─── Given entries ───

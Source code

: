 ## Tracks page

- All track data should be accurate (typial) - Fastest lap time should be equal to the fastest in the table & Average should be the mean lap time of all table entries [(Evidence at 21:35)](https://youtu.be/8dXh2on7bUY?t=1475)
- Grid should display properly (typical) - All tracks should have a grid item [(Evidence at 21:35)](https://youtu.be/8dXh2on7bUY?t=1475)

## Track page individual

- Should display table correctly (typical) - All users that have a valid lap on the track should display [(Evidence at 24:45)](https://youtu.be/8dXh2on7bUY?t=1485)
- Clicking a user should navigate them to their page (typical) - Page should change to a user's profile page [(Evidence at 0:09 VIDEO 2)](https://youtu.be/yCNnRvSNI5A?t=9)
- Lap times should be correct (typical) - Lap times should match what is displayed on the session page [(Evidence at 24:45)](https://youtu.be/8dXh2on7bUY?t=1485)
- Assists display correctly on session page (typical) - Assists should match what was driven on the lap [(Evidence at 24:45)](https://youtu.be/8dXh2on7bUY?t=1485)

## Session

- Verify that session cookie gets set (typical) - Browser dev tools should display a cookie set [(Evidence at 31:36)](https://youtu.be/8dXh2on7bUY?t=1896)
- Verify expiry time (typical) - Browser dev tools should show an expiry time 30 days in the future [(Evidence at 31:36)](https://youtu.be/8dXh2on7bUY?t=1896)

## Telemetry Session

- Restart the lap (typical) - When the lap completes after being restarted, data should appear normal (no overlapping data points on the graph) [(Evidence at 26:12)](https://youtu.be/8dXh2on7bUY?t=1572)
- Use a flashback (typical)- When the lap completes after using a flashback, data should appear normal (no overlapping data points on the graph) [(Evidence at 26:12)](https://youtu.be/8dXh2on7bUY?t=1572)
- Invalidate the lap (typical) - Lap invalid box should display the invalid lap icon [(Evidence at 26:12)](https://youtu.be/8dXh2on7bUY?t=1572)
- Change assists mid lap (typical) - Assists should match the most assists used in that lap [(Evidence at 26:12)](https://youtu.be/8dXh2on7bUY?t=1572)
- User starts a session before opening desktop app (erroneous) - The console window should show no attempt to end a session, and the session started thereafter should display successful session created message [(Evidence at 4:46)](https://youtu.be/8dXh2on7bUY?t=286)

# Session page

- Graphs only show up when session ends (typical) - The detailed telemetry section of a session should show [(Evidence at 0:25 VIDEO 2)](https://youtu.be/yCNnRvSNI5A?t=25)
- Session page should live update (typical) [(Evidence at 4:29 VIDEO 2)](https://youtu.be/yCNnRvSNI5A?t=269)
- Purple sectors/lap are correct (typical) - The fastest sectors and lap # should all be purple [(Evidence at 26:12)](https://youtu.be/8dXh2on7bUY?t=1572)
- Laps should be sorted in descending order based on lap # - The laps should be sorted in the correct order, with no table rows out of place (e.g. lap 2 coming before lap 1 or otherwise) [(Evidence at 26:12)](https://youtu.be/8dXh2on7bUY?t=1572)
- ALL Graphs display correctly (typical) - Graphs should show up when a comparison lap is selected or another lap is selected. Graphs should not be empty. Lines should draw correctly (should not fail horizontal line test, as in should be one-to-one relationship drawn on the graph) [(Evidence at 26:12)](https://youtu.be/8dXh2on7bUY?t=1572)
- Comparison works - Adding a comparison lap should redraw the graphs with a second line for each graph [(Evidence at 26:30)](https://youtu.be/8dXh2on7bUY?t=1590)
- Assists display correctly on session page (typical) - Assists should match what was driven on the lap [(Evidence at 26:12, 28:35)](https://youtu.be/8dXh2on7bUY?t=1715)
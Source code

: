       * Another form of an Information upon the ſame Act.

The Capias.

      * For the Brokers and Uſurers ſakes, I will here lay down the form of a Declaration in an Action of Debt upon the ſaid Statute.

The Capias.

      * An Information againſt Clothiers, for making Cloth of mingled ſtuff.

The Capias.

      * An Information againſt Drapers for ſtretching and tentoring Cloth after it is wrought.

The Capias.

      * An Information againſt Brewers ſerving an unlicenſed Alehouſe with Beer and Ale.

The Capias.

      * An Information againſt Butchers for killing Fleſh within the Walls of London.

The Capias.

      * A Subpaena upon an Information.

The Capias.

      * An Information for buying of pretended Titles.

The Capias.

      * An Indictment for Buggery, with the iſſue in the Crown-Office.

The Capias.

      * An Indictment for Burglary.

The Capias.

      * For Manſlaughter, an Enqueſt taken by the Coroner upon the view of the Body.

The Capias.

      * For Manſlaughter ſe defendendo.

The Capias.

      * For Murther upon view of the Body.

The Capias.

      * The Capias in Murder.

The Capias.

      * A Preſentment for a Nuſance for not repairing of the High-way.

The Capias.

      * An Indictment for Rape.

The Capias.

───

Your instructions
Within the data above, the lines from the one with "## Telemetry Session" to the one with "- Purple sectors/lap" must be repeated exactly; no other line belongs in the answer.

Response to the exercise
## Telemetry Session

- Restart the lap (typical) - When the lap completes after being restarted, data should appear normal (no overlapping data points on the graph) [(Evidence at 26:12)](https://youtu.be/8dXh2on7bUY?t=1572)
- Use a flashback (typical)- When the lap completes after using a flashback, data should appear normal (no overlapping data points on the graph) [(Evidence at 26:12)](https://youtu.be/8dXh2on7bUY?t=1572)
- Invalidate the lap (typical) - Lap invalid box should display the invalid lap icon [(Evidence at 26:12)](https://youtu.be/8dXh2on7bUY?t=1572)
- Change assists mid lap (typical) - Assists should match the most assists used in that lap [(Evidence at 26:12)](https://youtu.be/8dXh2on7bUY?t=1572)
- User starts a session before opening desktop app (erroneous) - The console window should show no attempt to end a session, and the session started thereafter should display successful session created message [(Evidence at 4:46)](https://youtu.be/8dXh2on7bUY?t=286)

# Session page

- Graphs only show up when session ends (typical) - The detailed telemetry section of a session should show [(Evidence at 0:25 VIDEO 2)](https://youtu.be/yCNnRvSNI5A?t=25)
- Session page should live update (typical) [(Evidence at 4:29 VIDEO 2)](https://youtu.be/yCNnRvSNI5A?t=269)
- Purple sectors/lap are correct (typical) - The fastest sectors and lap # should all be purple [(Evidence at 26:12)](https://youtu.be/8dXh2on7bUY?t=1572)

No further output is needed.